§ **BRIEF**: Pull out of the data below the stretch of lines bounded by the one containing "in whole dollars" and the one containing "to achieve the", both bounds included, unchanged.

---+---

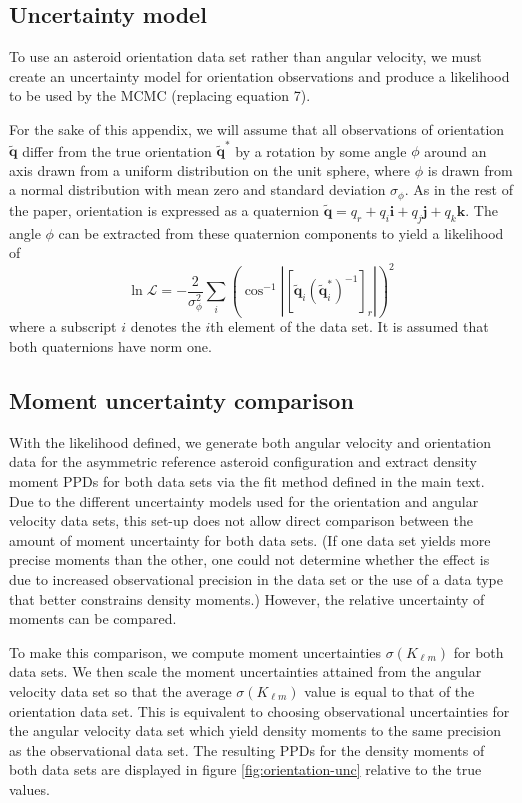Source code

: \documentclass[9pt,twocolumn]{article}
\newcommand{\parens}[1]{\left( #1 \right)}
\newcommand{\brackets}[1]{\left[ #1 \right]}
\newcommand{\quat}[1]{\widetilde{\bm{#1}}}
\numberwithin{equation}{section}
\begin{document}
\subsection{Uncertainty model}
To use an asteroid orientation data set rather than angular velocity, we must create an uncertainty model for orientation observations and produce a likelihood to be used by the MCMC (replacing equation 7).

For the sake of this appendix, we will assume that all observations of orientation $\quat q$ differ from the true orientation $\quat q^*$ by a rotation by some angle $\phi$ around an axis drawn from a uniform distribution on the unit sphere, where $\phi$ is drawn from a normal distribution with mean zero and standard deviation $\sigma_\phi$. As in the rest of the paper, orientation is expressed as a quaternion $\quat q = q_r + q_i \bm i + q_j \bm j + q_k \bm k$. The angle $\phi$ can be extracted from these quaternion components to yield a likelihood of
\begin{equation}
  \ln \mathcal{L} = -\frac{2}{\sigma_\phi^2}\sum_{i}\parens{\cos^{-1}\left|\brackets{\quat q_i (\quat q_i^*)^{-1}}_r\right|}^2
  \label{eqn:orientation-like}
\end{equation}
where a subscript $i$ denotes the $i$th element of the data set. It is assumed that both quaternions have norm one.

\subsection{Moment uncertainty comparison}
With the likelihood defined, we generate both angular velocity and orientation data for the asymmetric reference asteroid configuration and extract density moment PPDs for both data sets via the fit method defined in the main text. Due to the different uncertainty models used for the orientation and angular velocity data sets, this set-up does not allow direct comparison between the amount of moment uncertainty for both data sets. (If one data set yields more precise moments than the other, one could not determine whether the effect is due to increased observational precision in the data set or the use of a data type that better constrains density moments.) However, the relative uncertainty of moments can be compared.

To make this comparison, we compute moment uncertainties $\sigma(K_{\ell m})$ for both data sets. We then scale the moment uncertainties attained from the angular velocity data set so that the average $\sigma(K_{\ell m})$ value is equal to that of the orientation data set. This is equivalent to choosing observational uncertainties for the angular velocity data set which yield density moments to the same precision as the observational data set. The resulting PPDs for the density moments of both data sets are displayed in figure \ref{fig:orientation-unc} relative to the true values.
\end{document}
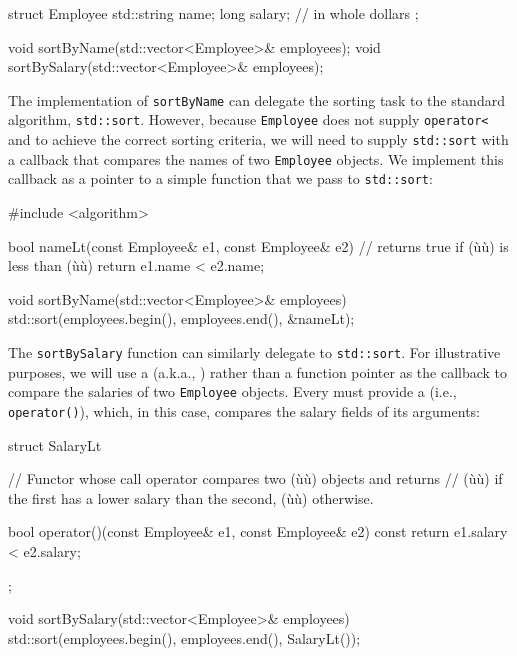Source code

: \begin{emcppslisting}
struct Employee
{
    std::string name;
    long        salary;  // in whole dollars
};

void sortByName(std::vector<Employee>& employees);
void sortBySalary(std::vector<Employee>& employees);
\end{emcppslisting}
    

The implementation of \lstinline!sortByName! can delegate the sorting task
to the standard algorithm, \lstinline!std::sort!. However, because
\lstinline!Employee! does not supply \lstinline!operator<! and to achieve the
correct sorting criteria, we will need to supply \lstinline!std::sort! with
a callback that compares the names of two \lstinline!Employee! objects. We
implement this callback as a pointer to a simple function that we pass
to \lstinline!std::sort!:

\begin{emcppslisting}
#include <algorithm>

bool nameLt(const Employee& e1, const Employee& e2)
    // returns true if (ù{}ù) is less than (ù{}ù)
{
    return e1.name < e2.name;
}

void sortByName(std::vector<Employee>& employees)
{
    std::sort(employees.begin(), employees.end(), &nameLt);
}
\end{emcppslisting}
    

The \lstinline!sortBySalary! function can similarly delegate to
\lstinline!std::sort!. For illustrative purposes, we will use a
 (a.k.a., ) rather than a
function pointer as the callback to compare the salaries of two
\lstinline!Employee! objects. Every  must provide a
 (i.e., \lstinline!operator()!), which, in this case,
compares the salary fields of its arguments:

\begin{emcppslisting}
struct SalaryLt
{
    // Functor whose call operator compares two (ù{}ù) objects and returns
    // (ù{}ù) if the first has a lower salary than the second, (ù{}ù) otherwise.

    bool operator()(const Employee& e1, const Employee& e2) const
    {
        return e1.salary < e2.salary;
    }
};

void sortBySalary(std::vector<Employee>& employees)
{
    std::sort(employees.begin(), employees.end(), SalaryLt());
}
\end{emcppslisting}
    

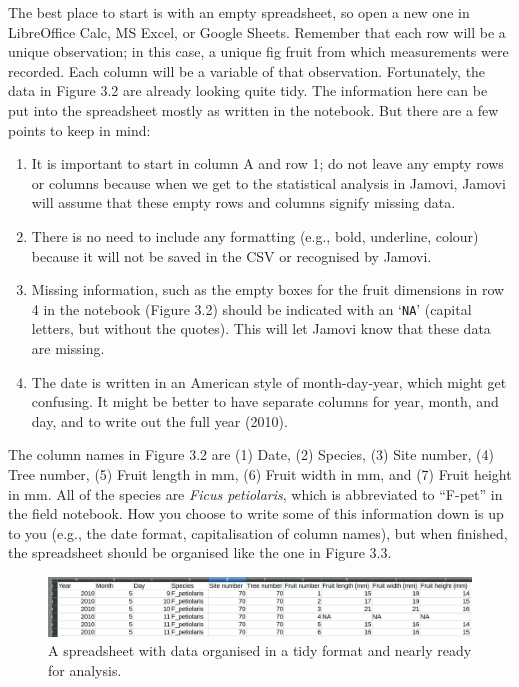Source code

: \documentclass[
]{scrbook}
\providecommand{\tightlist}{%
  \setlength{\itemsep}{0pt}\setlength{\parskip}{0pt}}
\begin{document}
The best place to start is with an empty spreadsheet, so open a new one in LibreOffice Calc, MS Excel, or Google Sheets.
Remember that each row will be a unique observation; in this case, a unique fig fruit from which measurements were recorded.
Each column will be a variable of that observation.
Fortunately, the data in Figure 3.2 are already looking quite tidy.
The information here can be put into the spreadsheet mostly as written in the notebook.
But there are a few points to keep in mind:

\begin{enumerate}
\def\labelenumi{\arabic{enumi}.}
\tightlist
\item
  It is important to start in column A and row 1; do not leave any empty rows or columns because when we get to the statistical analysis in Jamovi, Jamovi will assume that these empty rows and columns signify missing data.
\item
  There is no need to include any formatting (e.g., bold, underline, colour) because it will not be saved in the CSV or recognised by Jamovi.
\item
  Missing information, such as the empty boxes for the fruit dimensions in row 4 in the notebook (Figure 3.2) should be indicated with an `\texttt{NA}' (capital letters, but without the quotes). This will let Jamovi know that these data are missing.
\item
  The date is written in an American style of month-day-year, which might get confusing. It might be better to have separate columns for year, month, and day, and to write out the full year (2010).
\end{enumerate}

The column names in Figure 3.2 are (1) Date, (2) Species, (3) Site number, (4) Tree number, (5) Fruit length in mm, (6) Fruit width in mm, and (7) Fruit height in mm.
All of the species are \emph{Ficus petiolaris}, which is abbreviated to ``F-pet'' in the field notebook.
How you choose to write some of this information down is up to you (e.g., the date format, capitalisation of column names), but when finished, the spreadsheet should be organised like the one in Figure 3.3.

\begin{figure}
\includegraphics[width=1\linewidth]{img/Ch1_Ex1a} \caption{A spreadsheet with data organised in a tidy format and nearly ready for analysis.}\label{fig:unnamed-chunk-10}
\end{figure}
\end{document}
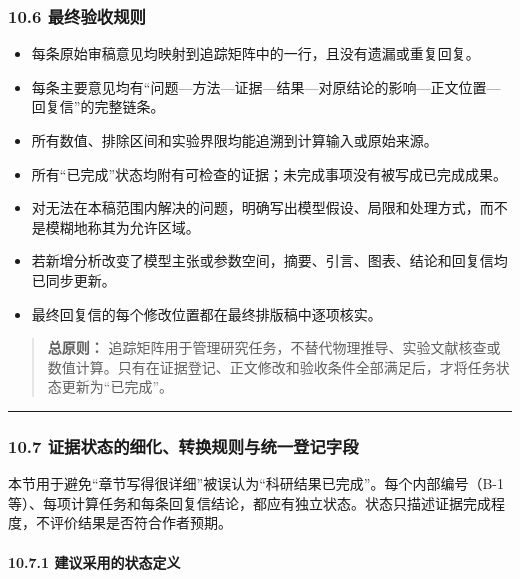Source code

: \documentclass[
  chinese,
  UTF8]{ctexart}
\providecommand{\tightlist}{%
  \setlength{\itemsep}{0pt}\setlength{\parskip}{0pt}}
\begin{document}
\subsubsection{10.6
最终验收规则}\label{ux6700ux7ec8ux9a8cux6536ux89c4ux5219}

\begin{itemize}
\tightlist
\item[$\square$]
  每条原始审稿意见均映射到追踪矩阵中的一行，且没有遗漏或重复回复。
\item[$\square$]
  每条主要意见均有``问题---方法---证据---结果---对原结论的影响---正文位置---回复信''的完整链条。
\item[$\square$]
  所有数值、排除区间和实验界限均能追溯到计算输入或原始来源。
\item[$\square$]
  所有``已完成''状态均附有可检查的证据；未完成事项没有被写成已完成成果。
\item[$\square$]
  对无法在本稿范围内解决的问题，明确写出模型假设、局限和处理方式，而不是模糊地称其为允许区域。
\item[$\square$]
  若新增分析改变了模型主张或参数空间，摘要、引言、图表、结论和回复信均已同步更新。
\item[$\square$]
  最终回复信的每个修改位置都在最终排版稿中逐项核实。
\end{itemize}

\begin{quote}
\textbf{总原则：}
追踪矩阵用于管理研究任务，不替代物理推导、实验文献核查或数值计算。只有在证据登记、正文修改和验收条件全部满足后，才将任务状态更新为``已完成''。
\end{quote}

\begin{center}\rule{0.5\linewidth}{0.5pt}\end{center}

\subsubsection{10.7
证据状态的细化、转换规则与统一登记字段}\label{ux8bc1ux636eux72b6ux6001ux7684ux7ec6ux5316ux8f6cux6362ux89c4ux5219ux4e0eux7edfux4e00ux767bux8bb0ux5b57ux6bb5}

本节用于避免``章节写得很详细''被误认为``科研结果已完成''。每个内部编号（B-1
等）、每项计算任务和每条回复信结论，都应有独立状态。状态只描述证据完成程度，不评价结果是否符合作者预期。

\paragraph{10.7.1
建议采用的状态定义}\label{ux5efaux8baeux91c7ux7528ux7684ux72b6ux6001ux5b9aux4e49}
\end{document}
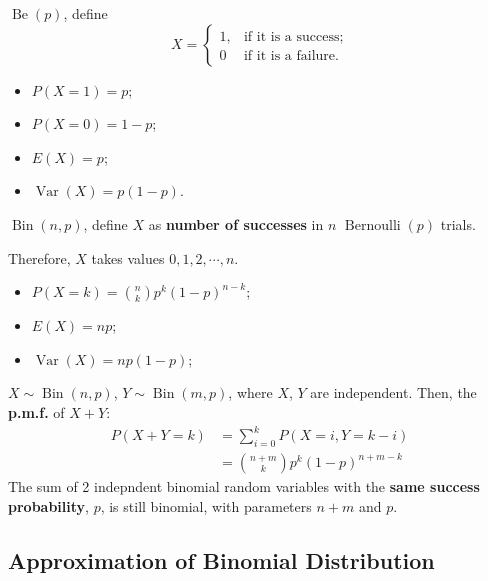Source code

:  \(\operatorname{Be}\left(p\right)\), define 
\begin{equation*}
  X = \begin{cases}1, &\text{if it is a success};\\ 
  0 &\text{if it is a failure.}\end{cases}
\end{equation*}
\begin{multicols}{2}
\begin{itemize}
\item \(P(X=1) = p\); 
\item \(P(X=0) = 1-p\);
\item \(E(X) = p\);
\item \(\operatorname{Var}\left(X\right)=p(1-p)\).
\end{itemize} 
\end{multicols}

 \(\operatorname{Bin}\left(n,p\right)\), define
\(X\) as \textbf{number of successes} in \(n\)
\(\operatorname{Bernoulli}\left(p\right)\) trials.

Therefore, \(X\) takes values \(0, 1, 2, \cdots, n\). 
\begin{itemize}
  \item \(P(X=k)=\binom{n}{k}p^k(1-p)^{n-k}\);
\end{itemize}
\begin{multicols}{2}
\begin{itemize}
  \item \(E(X)=np\);
  \item \(\operatorname{Var}\left(X\right)=np(1-p)\);
\end{itemize}
\end{multicols}

 \(X\sim
\operatorname{Bin}\left(n,p\right)\), \(Y\sim
\operatorname{Bin}\left(m,p\right)\), where \(X\), \(Y\) are independent. Then,
the \textbf{p.m.f.} of \(X + Y\):
\begin{align*}
  P(X + Y = k) &= \sum\limits_{i=0}^{k}P(X=i, Y = k-i) \\ 
               &= \binom{n+m}{k}p^k(1-p)^{n+m-k}
\end{align*}
The sum of 2 indepndent binomial random variables with the \textbf{same success
probability}, \(p\), is still binomial, with parameters \(n+m\) and \(p\).


\subsection{Approximation of Binomial Distribution}

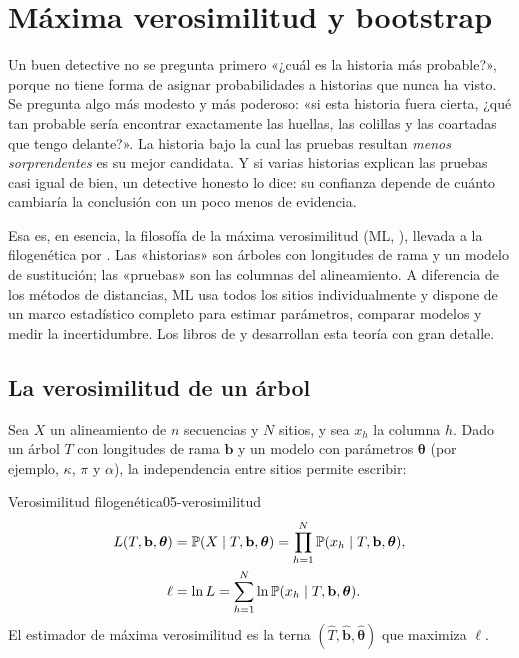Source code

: \section{Máxima verosimilitud y bootstrap}\label{sec:05-ml}

\begin{intuicion}
Un buen detective no se pregunta primero «¿cuál es la historia más probable?», porque no tiene forma de asignar probabilidades a historias que nunca ha visto. Se pregunta algo más modesto y más poderoso: «si esta historia fuera cierta, ¿qué tan probable sería encontrar exactamente las huellas, las colillas y las coartadas que tengo delante?». La historia bajo la cual las pruebas resultan \emph{menos sorprendentes} es su mejor candidata. Y si varias historias explican las pruebas casi igual de bien, un detective honesto lo dice: su confianza depende de cuánto cambiaría la conclusión con un poco menos de evidencia.
\end{intuicion}

Esa es, en esencia, la filosofía de la máxima verosimilitud (ML, ), llevada a la filogenética por \textcite{c05-felsenstein1981}. Las «historias» son árboles con longitudes de rama y un modelo de sustitución; las «pruebas» son las columnas del alineamiento. A diferencia de los métodos de distancias, ML usa todos los sitios individualmente y dispone de un marco estadístico completo para estimar parámetros, comparar modelos y medir la incertidumbre. Los libros de \textcite{c05-felsenstein2004} y \textcite{c05-yang2014} desarrollan esta teoría con gran detalle.

\subsection{La verosimilitud de un árbol}

Sea $X$ un alineamiento de $n$ secuencias y $N$ sitios, y sea $x_h$ la columna $h$. Dado un árbol $T$ con longitudes de rama $\mathbf b$ y un modelo con parámetros $\boldsymbol\theta$ (por ejemplo, $\kappa$, $\pi$ y $\alpha$), la independencia entre sitios permite escribir:

\begin{definicion}{Verosimilitud filogenética}{05-verosimilitud}
\begin{equation}\label{eq:05-lik}
\begin{aligned}
L(T,\mathbf b,\boldsymbol\theta) &= \Prob(X\mid T,\mathbf b,\boldsymbol\theta) = \prod_{h=1}^{N}\Prob(x_h\mid T,\mathbf b,\boldsymbol\theta),\\
\ell &= \ln L = \sum_{h=1}^{N}\ln\Prob(x_h\mid T,\mathbf b,\boldsymbol\theta).
\end{aligned}
\end{equation}
El estimador de máxima verosimilitud es la terna $(\hat T,\hat{\mathbf b},\hat{\boldsymbol\theta})$ que maximiza $\ell$.
\end{definicion}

---+---

§ **EXPECTED ANSWER**:
    long        salary;  // in whole dollars
};

void sortByName(std::vector<Employee>& employees);
void sortBySalary(std::vector<Employee>& employees);
\end{emcppslisting}
    

The implementation of \lstinline!sortByName! can delegate the sorting task
to the standard algorithm, \lstinline!std::sort!. However, because
\lstinline!Employee! does not supply \lstinline!operator<! and to achieve the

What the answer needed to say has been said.